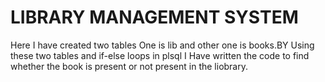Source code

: # LIBRARY MANAGEMENT SYSTEM
Here I have created two tables One is lib and other one is books.BY Using these two tables and if-else loops in plsql I Have written the code to find whether the book is present or not present in the liobrary.
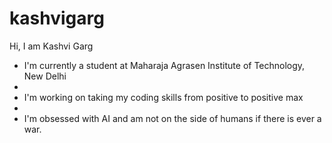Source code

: # kashvigarg
Hi, I am Kashvi Garg

- I'm currently a student at Maharaja Agrasen Institute of Technology, New Delhi
- 
- I'm working on taking my coding skills from positive to positive max
- 
- I'm obsessed with AI and am not on the side of humans if there is ever a war.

▶ **PROBLEM STATEMENT**
From the first line to the last, output the data exactly, without the pictures.

▶ **FINAL ANSWER**
Source code

: # LIBRARY MANAGEMENT SYSTEM
Here I have created two tables One is lib and other one is books.BY Using these two tables and if-else loops in plsql I Have written the code to find whether the book is present or not present in the liobrary.
Source code

: # kashvigarg
Hi, I am Kashvi Garg

- I'm currently a student at Maharaja Agrasen Institute of Technology, New Delhi
- 
- I'm working on taking my coding skills from positive to positive max
- 
- I'm obsessed with AI and am not on the side of humans if there is ever a war.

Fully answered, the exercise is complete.